§ Task directions
After locating the line containing "- User data isolation ✅", transcribe that line and all following lines exactly, stopping only at the end of the records.

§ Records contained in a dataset
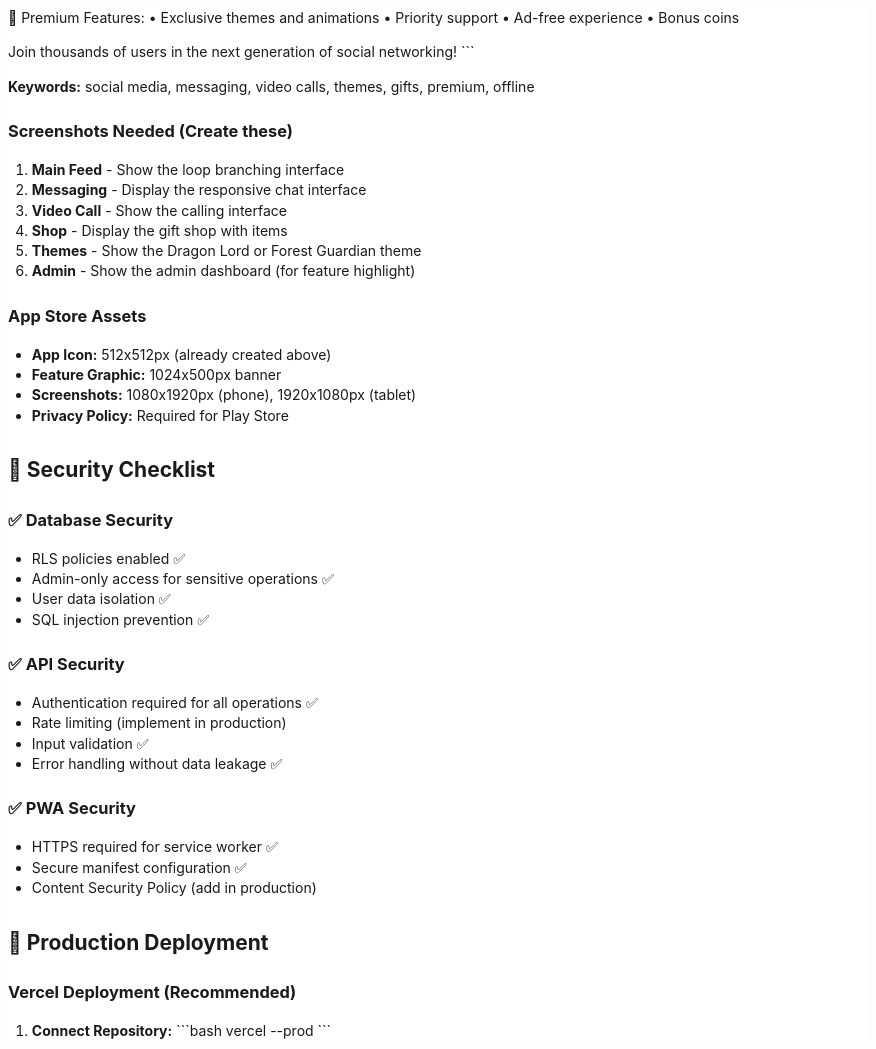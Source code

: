 💎 Premium Features:
• Exclusive themes and animations
• Priority support
• Ad-free experience
• Bonus coins

Join thousands of users in the next generation of social networking!
\`\`\`

**Keywords:** social media, messaging, video calls, themes, gifts, premium, offline

### Screenshots Needed (Create these)
1. **Main Feed** - Show the loop branching interface
2. **Messaging** - Display the responsive chat interface
3. **Video Call** - Show the calling interface
4. **Shop** - Display the gift shop with items
5. **Themes** - Show the Dragon Lord or Forest Guardian theme
6. **Admin** - Show the admin dashboard (for feature highlight)

### App Store Assets
- **App Icon:** 512x512px (already created above)
- **Feature Graphic:** 1024x500px banner
- **Screenshots:** 1080x1920px (phone), 1920x1080px (tablet)
- **Privacy Policy:** Required for Play Store

## 🔐 Security Checklist

### ✅ Database Security
- RLS policies enabled ✅
- Admin-only access for sensitive operations ✅
- User data isolation ✅
- SQL injection prevention ✅

### ✅ API Security
- Authentication required for all operations ✅
- Rate limiting (implement in production)
- Input validation ✅
- Error handling without data leakage ✅

### ✅ PWA Security
- HTTPS required for service worker ✅
- Secure manifest configuration ✅
- Content Security Policy (add in production)

## 🚀 Production Deployment

### Vercel Deployment (Recommended)
1. **Connect Repository:**
   \`\`\`bash
   vercel --prod
   \`\`\`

§ Result for this task
- User data isolation ✅
- SQL injection prevention ✅

### ✅ API Security
- Authentication required for all operations ✅
- Rate limiting (implement in production)
- Input validation ✅
- Error handling without data leakage ✅

### ✅ PWA Security
- HTTPS required for service worker ✅
- Secure manifest configuration ✅
- Content Security Policy (add in production)

## 🚀 Production Deployment

### Vercel Deployment (Recommended)
1. **Connect Repository:**
   \`\`\`bash
   vercel --prod
   \`\`\`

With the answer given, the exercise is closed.